Als einzige verlässliche Quelle zu Besetzung und Aufnahmedatum konnte ich bisher nur die WDR-Chronik Zwanzig Jahre Musik im Westdeutschen Rundfunk. Eine Dokumentation der Hauptabteilung Musik 1948-1968 ausfindig machen. Dort wird als Aufnahmedatum „August 1949“ genannt. Was aber sofort stutzig macht, sind folgende Angaben: „Chor der Städtischen Bühnen Köln, Gürzenich-Orchester“. Handelte es sich also nicht um eine Rundfunkproduktion, sondern um die Aufzeichnung einer Aufführung in der Aula der Universität, dem damaligen Notquartier der Kölner Oper? Gegen diese Vermutung aber spricht eindeutig das Klangbild: So klingt kein Mitschnitt einer Aufführung. Die Sänger sind ganz dicht vor dem Mikrophon, und man hört weder beim Tanz der Rekruten und Musikanten irgendwelches Fußgetrampel, noch beim Aufruhr im dritten Akt. Wurde das Gürzenich-Orchester ins NWDR-Studio geholt, weil es bereits mit dem Werk durch Aufführungen vertraut war?

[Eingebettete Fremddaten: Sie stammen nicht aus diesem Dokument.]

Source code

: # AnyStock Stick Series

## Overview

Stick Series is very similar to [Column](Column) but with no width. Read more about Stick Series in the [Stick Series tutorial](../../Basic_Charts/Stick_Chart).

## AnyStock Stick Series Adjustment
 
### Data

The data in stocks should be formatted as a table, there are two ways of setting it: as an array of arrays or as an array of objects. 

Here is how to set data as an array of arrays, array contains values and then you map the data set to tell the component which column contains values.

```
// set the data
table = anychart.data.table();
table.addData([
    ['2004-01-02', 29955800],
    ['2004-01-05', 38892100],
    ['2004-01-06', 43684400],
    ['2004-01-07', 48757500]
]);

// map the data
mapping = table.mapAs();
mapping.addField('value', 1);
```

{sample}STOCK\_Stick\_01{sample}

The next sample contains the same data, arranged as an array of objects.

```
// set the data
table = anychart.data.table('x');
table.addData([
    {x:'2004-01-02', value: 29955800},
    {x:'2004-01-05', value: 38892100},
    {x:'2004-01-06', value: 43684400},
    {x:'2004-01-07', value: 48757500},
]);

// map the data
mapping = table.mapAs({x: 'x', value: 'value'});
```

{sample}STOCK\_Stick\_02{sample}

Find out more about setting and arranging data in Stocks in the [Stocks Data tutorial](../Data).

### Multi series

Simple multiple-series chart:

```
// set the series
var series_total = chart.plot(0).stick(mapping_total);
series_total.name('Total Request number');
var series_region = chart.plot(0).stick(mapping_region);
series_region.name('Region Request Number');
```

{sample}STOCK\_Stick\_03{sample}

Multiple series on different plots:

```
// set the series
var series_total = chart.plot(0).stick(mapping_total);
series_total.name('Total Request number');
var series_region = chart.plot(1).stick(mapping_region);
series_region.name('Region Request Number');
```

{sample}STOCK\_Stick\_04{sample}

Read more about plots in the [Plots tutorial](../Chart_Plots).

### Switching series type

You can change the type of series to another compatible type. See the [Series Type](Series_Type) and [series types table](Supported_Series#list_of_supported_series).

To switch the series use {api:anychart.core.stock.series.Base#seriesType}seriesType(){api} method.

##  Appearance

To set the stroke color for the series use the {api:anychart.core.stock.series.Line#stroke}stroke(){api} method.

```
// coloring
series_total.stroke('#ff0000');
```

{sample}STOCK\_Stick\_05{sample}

Die Durchsicht der Theaterzettel im historischen Archiv der Stadt Köln brachte mich einen Schritt weiter: Zwar gibt es einige Lücken in der Sammlung, doch enthält der Sammelband der Spielzeit 1949/50 immerhin eine Jenufa vom 2. September 1949. Als Regisseur wird Erich Bormann, als Dirigent Richard Kraus genannt, und die Besetzung ist mit der vorliegenden Einspielung identisch – bis auf drei Ausnahmen: Als Küsterin wird Irmgard Gerz, als Stewa Karl Bernhöft, als alte Buryja Charlotte Fondermann angeführt. Da es sich um einen Freitagabend handelt, nehme ich an, dass dies nicht die Premiere, sondern eine Folgevorstellung war. Wann aber könnte die Premiere gewesen sein? In den letzten Monaten der vorherigen Spielzeit, die einigermaßen vollständig dokumentiert sind, taucht Jenufa kein einziges Mal auf.

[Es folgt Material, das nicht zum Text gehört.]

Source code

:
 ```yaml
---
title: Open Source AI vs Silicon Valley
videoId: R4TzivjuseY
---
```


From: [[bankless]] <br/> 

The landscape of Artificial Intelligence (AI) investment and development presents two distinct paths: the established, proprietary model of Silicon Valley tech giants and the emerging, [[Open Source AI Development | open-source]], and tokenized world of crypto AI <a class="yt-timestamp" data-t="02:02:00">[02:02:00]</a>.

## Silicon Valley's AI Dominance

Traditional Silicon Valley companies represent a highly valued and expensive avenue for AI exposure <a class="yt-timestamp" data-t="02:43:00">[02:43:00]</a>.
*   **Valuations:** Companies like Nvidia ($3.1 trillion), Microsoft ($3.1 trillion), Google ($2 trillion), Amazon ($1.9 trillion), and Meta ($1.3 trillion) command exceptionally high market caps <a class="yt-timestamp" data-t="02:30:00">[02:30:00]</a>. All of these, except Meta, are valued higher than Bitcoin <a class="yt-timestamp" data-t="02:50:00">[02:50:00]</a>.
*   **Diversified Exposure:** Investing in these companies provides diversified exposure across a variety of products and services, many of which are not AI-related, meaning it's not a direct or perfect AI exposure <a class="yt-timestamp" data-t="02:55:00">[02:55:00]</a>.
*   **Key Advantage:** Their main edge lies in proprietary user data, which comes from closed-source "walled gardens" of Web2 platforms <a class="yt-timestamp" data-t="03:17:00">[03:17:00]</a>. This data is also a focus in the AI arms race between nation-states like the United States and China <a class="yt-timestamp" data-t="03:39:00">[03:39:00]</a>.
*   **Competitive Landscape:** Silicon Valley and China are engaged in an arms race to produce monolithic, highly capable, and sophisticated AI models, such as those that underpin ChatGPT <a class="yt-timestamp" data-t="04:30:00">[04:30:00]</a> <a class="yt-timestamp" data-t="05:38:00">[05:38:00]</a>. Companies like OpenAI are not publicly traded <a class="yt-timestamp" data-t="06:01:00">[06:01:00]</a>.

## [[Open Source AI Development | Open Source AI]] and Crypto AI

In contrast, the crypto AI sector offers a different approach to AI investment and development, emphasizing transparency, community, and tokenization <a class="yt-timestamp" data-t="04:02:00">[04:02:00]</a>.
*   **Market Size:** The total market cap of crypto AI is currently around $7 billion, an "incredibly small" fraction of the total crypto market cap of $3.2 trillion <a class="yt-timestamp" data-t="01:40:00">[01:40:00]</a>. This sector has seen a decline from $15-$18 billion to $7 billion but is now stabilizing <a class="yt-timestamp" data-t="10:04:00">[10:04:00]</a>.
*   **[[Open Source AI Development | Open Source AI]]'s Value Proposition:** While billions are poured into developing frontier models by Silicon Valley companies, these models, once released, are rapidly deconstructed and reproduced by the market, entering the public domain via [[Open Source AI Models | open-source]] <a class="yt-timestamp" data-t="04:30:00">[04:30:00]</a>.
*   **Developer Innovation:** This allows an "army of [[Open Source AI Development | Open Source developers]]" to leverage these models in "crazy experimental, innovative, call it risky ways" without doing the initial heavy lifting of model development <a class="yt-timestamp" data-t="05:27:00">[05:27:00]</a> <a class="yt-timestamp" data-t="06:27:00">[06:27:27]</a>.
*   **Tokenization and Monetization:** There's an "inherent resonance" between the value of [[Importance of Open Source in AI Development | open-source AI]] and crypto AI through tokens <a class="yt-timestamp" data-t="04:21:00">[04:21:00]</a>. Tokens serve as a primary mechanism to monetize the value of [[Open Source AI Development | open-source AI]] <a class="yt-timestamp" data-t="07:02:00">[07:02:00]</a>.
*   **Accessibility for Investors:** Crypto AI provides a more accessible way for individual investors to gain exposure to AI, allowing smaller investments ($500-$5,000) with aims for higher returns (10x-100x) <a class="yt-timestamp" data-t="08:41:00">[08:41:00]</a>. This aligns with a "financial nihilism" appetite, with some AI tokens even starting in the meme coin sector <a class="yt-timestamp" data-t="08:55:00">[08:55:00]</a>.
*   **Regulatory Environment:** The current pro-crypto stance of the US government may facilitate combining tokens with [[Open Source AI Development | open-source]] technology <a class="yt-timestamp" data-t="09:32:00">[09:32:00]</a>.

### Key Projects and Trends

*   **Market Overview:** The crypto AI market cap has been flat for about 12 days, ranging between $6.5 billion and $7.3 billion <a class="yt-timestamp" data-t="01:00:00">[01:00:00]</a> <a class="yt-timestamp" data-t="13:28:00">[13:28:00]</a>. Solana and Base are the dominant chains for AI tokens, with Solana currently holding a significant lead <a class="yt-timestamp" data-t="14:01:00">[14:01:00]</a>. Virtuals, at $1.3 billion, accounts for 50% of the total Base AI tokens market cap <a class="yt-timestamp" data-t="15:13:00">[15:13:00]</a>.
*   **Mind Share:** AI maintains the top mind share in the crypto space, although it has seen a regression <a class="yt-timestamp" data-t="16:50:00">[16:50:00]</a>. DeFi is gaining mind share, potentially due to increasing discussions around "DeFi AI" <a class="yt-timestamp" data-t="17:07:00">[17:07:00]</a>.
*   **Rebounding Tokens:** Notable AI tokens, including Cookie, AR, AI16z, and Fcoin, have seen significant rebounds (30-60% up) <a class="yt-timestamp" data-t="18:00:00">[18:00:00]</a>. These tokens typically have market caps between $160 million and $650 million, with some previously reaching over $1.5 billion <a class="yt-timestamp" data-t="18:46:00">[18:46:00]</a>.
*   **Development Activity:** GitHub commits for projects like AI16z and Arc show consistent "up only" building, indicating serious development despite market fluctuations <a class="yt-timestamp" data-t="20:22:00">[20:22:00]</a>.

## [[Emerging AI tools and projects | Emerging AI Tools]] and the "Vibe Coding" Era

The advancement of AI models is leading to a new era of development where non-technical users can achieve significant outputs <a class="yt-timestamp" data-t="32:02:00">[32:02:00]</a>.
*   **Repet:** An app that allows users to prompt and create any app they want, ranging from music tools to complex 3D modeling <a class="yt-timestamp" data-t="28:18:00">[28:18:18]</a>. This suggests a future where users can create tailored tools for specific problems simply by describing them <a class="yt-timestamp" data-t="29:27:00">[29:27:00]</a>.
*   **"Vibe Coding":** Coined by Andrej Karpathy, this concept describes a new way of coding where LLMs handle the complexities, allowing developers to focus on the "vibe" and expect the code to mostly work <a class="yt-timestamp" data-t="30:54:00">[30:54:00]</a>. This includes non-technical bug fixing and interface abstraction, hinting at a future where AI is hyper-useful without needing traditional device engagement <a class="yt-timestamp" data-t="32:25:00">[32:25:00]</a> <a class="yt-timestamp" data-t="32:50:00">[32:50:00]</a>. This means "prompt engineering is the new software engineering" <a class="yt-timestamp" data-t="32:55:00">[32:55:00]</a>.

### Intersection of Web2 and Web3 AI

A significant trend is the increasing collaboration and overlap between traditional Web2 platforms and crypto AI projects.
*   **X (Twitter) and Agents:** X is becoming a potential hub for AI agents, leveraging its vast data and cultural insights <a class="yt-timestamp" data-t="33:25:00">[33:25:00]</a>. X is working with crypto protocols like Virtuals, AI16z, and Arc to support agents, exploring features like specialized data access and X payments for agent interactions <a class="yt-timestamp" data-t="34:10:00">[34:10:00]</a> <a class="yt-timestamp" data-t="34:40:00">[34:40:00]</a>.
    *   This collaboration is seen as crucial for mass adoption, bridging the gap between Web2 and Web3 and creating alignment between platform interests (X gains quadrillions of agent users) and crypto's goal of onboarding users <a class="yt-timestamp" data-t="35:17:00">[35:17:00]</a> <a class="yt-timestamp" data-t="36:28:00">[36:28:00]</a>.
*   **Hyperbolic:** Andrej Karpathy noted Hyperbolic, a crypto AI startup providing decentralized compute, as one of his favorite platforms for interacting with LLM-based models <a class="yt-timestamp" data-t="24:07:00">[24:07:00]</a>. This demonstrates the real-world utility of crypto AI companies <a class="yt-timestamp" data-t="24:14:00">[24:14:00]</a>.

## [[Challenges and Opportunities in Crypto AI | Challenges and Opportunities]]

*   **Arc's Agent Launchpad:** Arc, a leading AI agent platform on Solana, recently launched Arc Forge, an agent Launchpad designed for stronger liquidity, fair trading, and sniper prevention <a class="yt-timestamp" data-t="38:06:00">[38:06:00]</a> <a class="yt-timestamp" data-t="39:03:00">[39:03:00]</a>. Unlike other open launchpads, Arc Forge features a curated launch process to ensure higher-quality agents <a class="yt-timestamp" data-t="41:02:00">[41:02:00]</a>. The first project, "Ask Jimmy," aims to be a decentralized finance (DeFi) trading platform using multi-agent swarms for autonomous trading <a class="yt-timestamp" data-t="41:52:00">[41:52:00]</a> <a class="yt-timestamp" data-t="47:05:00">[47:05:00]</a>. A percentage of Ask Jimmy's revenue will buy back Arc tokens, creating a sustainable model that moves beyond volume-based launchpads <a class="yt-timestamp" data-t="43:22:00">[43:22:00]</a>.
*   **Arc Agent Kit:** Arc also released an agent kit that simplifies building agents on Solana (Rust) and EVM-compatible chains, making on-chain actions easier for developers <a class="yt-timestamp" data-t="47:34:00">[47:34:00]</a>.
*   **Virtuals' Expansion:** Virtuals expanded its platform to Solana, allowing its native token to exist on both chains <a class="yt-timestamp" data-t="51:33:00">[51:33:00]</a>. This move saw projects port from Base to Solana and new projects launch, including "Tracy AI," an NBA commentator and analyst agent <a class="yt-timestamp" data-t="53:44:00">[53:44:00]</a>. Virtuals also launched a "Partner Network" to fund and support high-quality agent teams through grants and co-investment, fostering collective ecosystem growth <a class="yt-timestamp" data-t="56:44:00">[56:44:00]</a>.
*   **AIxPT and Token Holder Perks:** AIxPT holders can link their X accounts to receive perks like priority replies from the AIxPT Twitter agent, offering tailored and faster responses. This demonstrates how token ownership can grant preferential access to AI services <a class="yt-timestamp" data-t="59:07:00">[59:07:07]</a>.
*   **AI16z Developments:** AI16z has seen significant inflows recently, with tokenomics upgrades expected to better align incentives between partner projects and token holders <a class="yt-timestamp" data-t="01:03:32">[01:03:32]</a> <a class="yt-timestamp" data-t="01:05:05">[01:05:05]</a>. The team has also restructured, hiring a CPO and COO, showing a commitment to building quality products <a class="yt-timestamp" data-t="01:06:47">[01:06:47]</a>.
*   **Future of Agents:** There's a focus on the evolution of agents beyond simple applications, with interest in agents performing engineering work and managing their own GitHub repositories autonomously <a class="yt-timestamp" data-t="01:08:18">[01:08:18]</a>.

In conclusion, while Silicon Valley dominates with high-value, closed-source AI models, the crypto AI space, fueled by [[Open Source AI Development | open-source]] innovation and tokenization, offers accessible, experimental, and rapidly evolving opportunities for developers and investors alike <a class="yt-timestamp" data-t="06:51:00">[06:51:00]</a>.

Folgendes wäre wahrscheinlich: Dass die Premiere Ende August war und die Aufnahme quasi unter Live-Bedingungen während der Endprobenphase entstand, entweder in der Universitätsaula oder in einem Studio des NWDR; dass man also die Bühnenproduktion quasi vorab konzertant dokumentierte. Über all diese Dinge bräuchte man heute nicht nachzugrübeln, wenn man beim (N)WDR damals gewissenhafter mit dem Archivbestand umgegangen wäre. Wie die meisten Gesamtaufnahmen aus den Jahren 1948-1952, wurde auch die Aufzeichnung der Jenufa nach der Erstausstrahlung einfach „gelöscht“. Warum damals Weltkulturerbe mutwillig vernichtet wurde und auf wessen Weisung dies geschah, ist heute natürlich nicht mehr zu eruieren. Immerhin, im Fall Jenufa blieb uns die Aufführung durch den Privatmitschnitt eines Radiohörers erhalten, wenn auch nicht vollständig (siehe Anmerkungen des Herausgebers).

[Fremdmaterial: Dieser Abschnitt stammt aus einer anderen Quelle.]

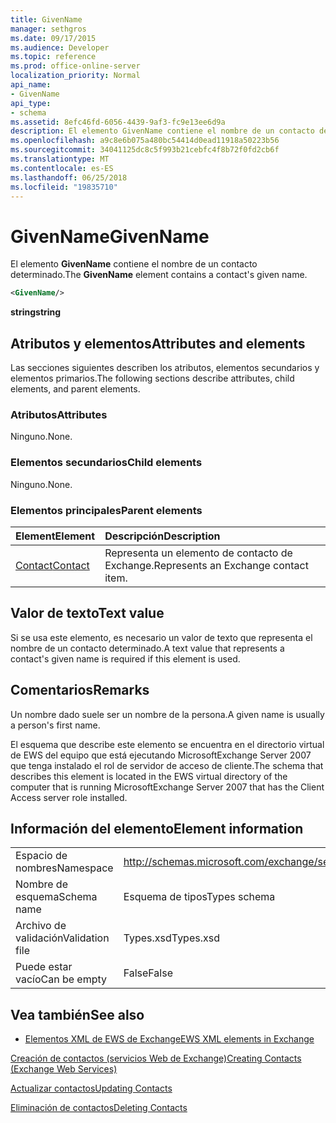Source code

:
 ```yaml
---
title: GivenName
manager: sethgros
ms.date: 09/17/2015
ms.audience: Developer
ms.topic: reference
ms.prod: office-online-server
localization_priority: Normal
api_name:
- GivenName
api_type:
- schema
ms.assetid: 8efc46fd-6056-4439-9af3-fc9e13ee6d9a
description: El elemento GivenName contiene el nombre de un contacto determinado.
ms.openlocfilehash: a9c8e6b075a480bc54414d0ead11918a50223b56
ms.sourcegitcommit: 34041125dc8c5f993b21cebfc4f8b72f0fd2cb6f
ms.translationtype: MT
ms.contentlocale: es-ES
ms.lasthandoff: 06/25/2018
ms.locfileid: "19835710"
---
```

# <a name="givenname"></a><span data-ttu-id="08a2b-103">GivenName</span><span class="sxs-lookup"><span data-stu-id="08a2b-103">GivenName</span></span>

<span data-ttu-id="08a2b-104">El elemento **GivenName** contiene el nombre de un contacto determinado.</span><span class="sxs-lookup"><span data-stu-id="08a2b-104">The **GivenName** element contains a contact's given name.</span></span> 
  
```xml
<GivenName/>
```

 <span data-ttu-id="08a2b-105">**string**</span><span class="sxs-lookup"><span data-stu-id="08a2b-105">**string**</span></span>
## <a name="attributes-and-elements"></a><span data-ttu-id="08a2b-106">Atributos y elementos</span><span class="sxs-lookup"><span data-stu-id="08a2b-106">Attributes and elements</span></span>

<span data-ttu-id="08a2b-107">Las secciones siguientes describen los atributos, elementos secundarios y elementos primarios.</span><span class="sxs-lookup"><span data-stu-id="08a2b-107">The following sections describe attributes, child elements, and parent elements.</span></span>
  
### <a name="attributes"></a><span data-ttu-id="08a2b-108">Atributos</span><span class="sxs-lookup"><span data-stu-id="08a2b-108">Attributes</span></span>

<span data-ttu-id="08a2b-109">Ninguno.</span><span class="sxs-lookup"><span data-stu-id="08a2b-109">None.</span></span>
  
### <a name="child-elements"></a><span data-ttu-id="08a2b-110">Elementos secundarios</span><span class="sxs-lookup"><span data-stu-id="08a2b-110">Child elements</span></span>

<span data-ttu-id="08a2b-111">Ninguno.</span><span class="sxs-lookup"><span data-stu-id="08a2b-111">None.</span></span>
  
### <a name="parent-elements"></a><span data-ttu-id="08a2b-112">Elementos principales</span><span class="sxs-lookup"><span data-stu-id="08a2b-112">Parent elements</span></span>

|<span data-ttu-id="08a2b-113">**Element**</span><span class="sxs-lookup"><span data-stu-id="08a2b-113">**Element**</span></span>|<span data-ttu-id="08a2b-114">**Descripción**</span><span class="sxs-lookup"><span data-stu-id="08a2b-114">**Description**</span></span>|
|:-----|:-----|
|[<span data-ttu-id="08a2b-115">Contact</span><span class="sxs-lookup"><span data-stu-id="08a2b-115">Contact</span></span>](contact.md) <br/> |<span data-ttu-id="08a2b-116">Representa un elemento de contacto de Exchange.</span><span class="sxs-lookup"><span data-stu-id="08a2b-116">Represents an Exchange contact item.</span></span>  <br/> |
   
## <a name="text-value"></a><span data-ttu-id="08a2b-117">Valor de texto</span><span class="sxs-lookup"><span data-stu-id="08a2b-117">Text value</span></span>

<span data-ttu-id="08a2b-118">Si se usa este elemento, es necesario un valor de texto que representa el nombre de un contacto determinado.</span><span class="sxs-lookup"><span data-stu-id="08a2b-118">A text value that represents a contact's given name is required if this element is used.</span></span>
  
## <a name="remarks"></a><span data-ttu-id="08a2b-119">Comentarios</span><span class="sxs-lookup"><span data-stu-id="08a2b-119">Remarks</span></span>

<span data-ttu-id="08a2b-120">Un nombre dado suele ser un nombre de la persona.</span><span class="sxs-lookup"><span data-stu-id="08a2b-120">A given name is usually a person's first name.</span></span>
  
<span data-ttu-id="08a2b-121">El esquema que describe este elemento se encuentra en el directorio virtual de EWS del equipo que está ejecutando MicrosoftExchange Server 2007 que tenga instalado el rol de servidor de acceso de cliente.</span><span class="sxs-lookup"><span data-stu-id="08a2b-121">The schema that describes this element is located in the EWS virtual directory of the computer that is running MicrosoftExchange Server 2007 that has the Client Access server role installed.</span></span>
  
## <a name="element-information"></a><span data-ttu-id="08a2b-122">Información del elemento</span><span class="sxs-lookup"><span data-stu-id="08a2b-122">Element information</span></span>

|||
|:-----|:-----|
|<span data-ttu-id="08a2b-123">Espacio de nombres</span><span class="sxs-lookup"><span data-stu-id="08a2b-123">Namespace</span></span>  <br/> |http://schemas.microsoft.com/exchange/services/2006/types  <br/> |
|<span data-ttu-id="08a2b-124">Nombre de esquema</span><span class="sxs-lookup"><span data-stu-id="08a2b-124">Schema name</span></span>  <br/> |<span data-ttu-id="08a2b-125">Esquema de tipos</span><span class="sxs-lookup"><span data-stu-id="08a2b-125">Types schema</span></span>  <br/> |
|<span data-ttu-id="08a2b-126">Archivo de validación</span><span class="sxs-lookup"><span data-stu-id="08a2b-126">Validation file</span></span>  <br/> |<span data-ttu-id="08a2b-127">Types.xsd</span><span class="sxs-lookup"><span data-stu-id="08a2b-127">Types.xsd</span></span>  <br/> |
|<span data-ttu-id="08a2b-128">Puede estar vacío</span><span class="sxs-lookup"><span data-stu-id="08a2b-128">Can be empty</span></span>  <br/> |<span data-ttu-id="08a2b-129">False</span><span class="sxs-lookup"><span data-stu-id="08a2b-129">False</span></span>  <br/> |
   
## <a name="see-also"></a><span data-ttu-id="08a2b-130">Vea también</span><span class="sxs-lookup"><span data-stu-id="08a2b-130">See also</span></span>



- [<span data-ttu-id="08a2b-131">Elementos XML de EWS de Exchange</span><span class="sxs-lookup"><span data-stu-id="08a2b-131">EWS XML elements in Exchange</span></span>](ews-xml-elements-in-exchange.md)


[<span data-ttu-id="08a2b-132">Creación de contactos (servicios Web de Exchange)</span><span class="sxs-lookup"><span data-stu-id="08a2b-132">Creating Contacts (Exchange Web Services)</span></span>](http://msdn.microsoft.com/library/4845917e-70d1-481c-bbd7-011ec6571789%28Office.15%29.aspx)
  
[<span data-ttu-id="08a2b-133">Actualizar contactos</span><span class="sxs-lookup"><span data-stu-id="08a2b-133">Updating Contacts</span></span>](http://msdn.microsoft.com/library/9a865953-b94a-4229-b632-2dee433314be%28Office.15%29.aspx)
  
[<span data-ttu-id="08a2b-134">Eliminación de contactos</span><span class="sxs-lookup"><span data-stu-id="08a2b-134">Deleting Contacts</span></span>](http://msdn.microsoft.com/library/fcc3dc84-cd3e-455e-a1a7-ae6921c9b588%28Office.15%29.aspx)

Ob Margarete Klose und Julius Katona zum Kölner Premierenteam gehörten oder aus Berlin für die Aufnahme eingeflogen wurden, konnte ich im vorgegeben Zeitrahmen nicht mehr recherchieren. Und noch ein drittes Jenufa-Rätsel bleibt vorerst ungelöst: Das Datum der Berliner Premiere (mit Klose, Wasserthal, Wilhelm, Suthaus; Kraus). Auf dem berühmten Küsterin-Portrait der Klose, das sich im Archiv für Kunst und Geschichte (AKG) Berlin befindet, steht „Städtische Oper Berlin 1949“; dieselbe Angabe findet man in einem Internet-Portrait der Sängerin (www.cantabile-subito.de/Contraltos/Klose). Hingegen wird in der Chronik „Das Charlottenburger Opernhaus von 1912 bis 1961“ (Berlin 1988) als Premierendatum der 8. Mai 1954 angegeben, und auch ein Foto aus dem Archiv Buhs/Remmler mit Klose und Suthaus trägt den Vermerk „Mai 1954“.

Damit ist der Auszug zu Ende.